Bai Jiaxuan und sein heimlicher Kontrahent Lu Zilin sind eigentlich Gutsbesitzer. Sie werden aber nicht als skrupellose Ausbeuter charakterisiert. Damit wird mit tradierten Stereotypen solcher Romanfiguren in der modernen chinesischen Literatur gebrochen und das Konzept des Klassenkampfes aufgehoben. Das Erzählen ist auf der kulturhistorischen Ebene angesiedelt. Bai Jiaxuan verkörpert Konfuzianismus und tritt für die patriarchalische Sippenordnung ein. Seine Überzeugung von konfuzianischen Kardinaltugenden und sein diesseitiges Vertrauen sind unerschütterlich. Seine Tragik liegt in der Zeit, die sich stark verändert. Oft ist er verwirrt und verstört. „Ohne Kaiser, wie kann man da in Zukunft leben?“ Jedoch gibt er nie auf, gnadenlos die Sippenordnung aufrechtzuerhalten. Sein letzter Versuch, durch eigene Bürgerschaft Heiwa, den Sohn seines Landarbeiters, der mit seinem rebellischen Charakter nach schicksalsschweren Windungen und Wendungen in seinem Leben schließlich als Offizier der Kuomintang zur Volksbefreiungsarmee überlaufen war, vor der Hinrichtung zu bewahren, scheitert an seinem Sohn, dem neuen Kreisvorsteher: „Vater, rede doch keinen Unsinn, du verstehst die neue Politik der Volksregierung nicht.“ Als Bai Jiaxuan die Schüsse vom Hinrichtungsplatz hört, fällt er in Ohnmacht. Bis zum Romanschluss lebt zwar Bai Jiaxuan immer noch, aber seine ideelle Welt ist zu Grab getragen.

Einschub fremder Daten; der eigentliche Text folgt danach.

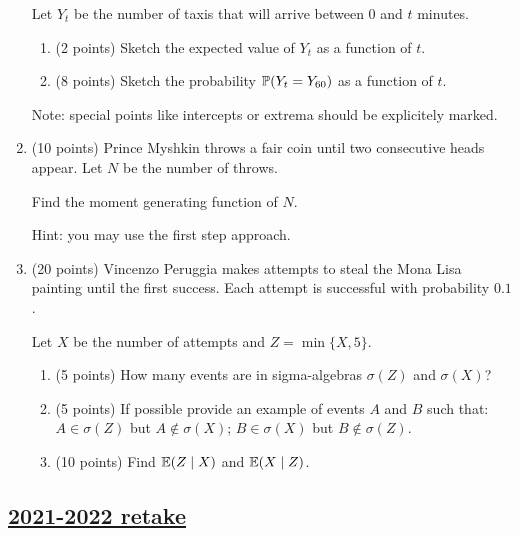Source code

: \begin{enumerate}
Let $Y_t$ be the number of taxis that will arrive between 0 and $t$ minutes.

\begin{enumerate}
  \item (2 points) Sketch the expected value of $Y_t$ as a function of $t$.
  \item (8 points) Sketch the probability $\P(Y_t = Y_{60})$ as a function of $t$.
\end{enumerate}

Note: special points like intercepts or extrema should be explicitely marked.

\item (10 points) Prince Myshkin throws a fair coin until two consecutive heads appear. 
Let $N$ be the number of throws. 

Find the moment generating function of $N$. 

Hint: you may use the first step approach.

\item (20 points) Vincenzo Peruggia makes attempts to steal the Mona Lisa painting until the first 
success. 
Each attempt is successful with probability $0.1$.

Let $X$ be the number of attempts and $Z = \min\{X, 5\}$.

\begin{enumerate}
  \item (5 points) How many events are in sigma-algebras $\sigma(Z)$ and $\sigma(X)$?
  \item (5 points) If possible provide an example of events $A$ and $B$ such that: $A\in \sigma(Z)$ but $A\not\in\sigma(X)$; $B\in \sigma(X)$ but $B\not\in\sigma(Z)$.
  \item (10 points) Find $\E(Z \mid X)$ and $\E(X \mid Z)$.
\end{enumerate}






\end{enumerate}



\subsection[2021-2022 retake]{\hyperref[sec:sol_kr_01_2021_2022_retake]{2021-2022 retake}}
\label{sec:kr_01_2021_2022_retake} %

Der Roman bekam nach seiner Veröffentlichung gute Kritiken, wird als repräsentatives literarisches Werk der Ära der Reform und Öffnung angesehen und wurde mit dem renommierten Maodun-Literaturpreis ausgezeichnet.

Chen Zhongshi, Bailuyuan („Ebene des weißen Hirsches“), (xiaoshuozixuanji, changpianxiaoshuojuan), Verlag Cangjiangwenyichubanshe 2004 Wuhan, ISBN 7-5354-2681-6, 572 Seiten.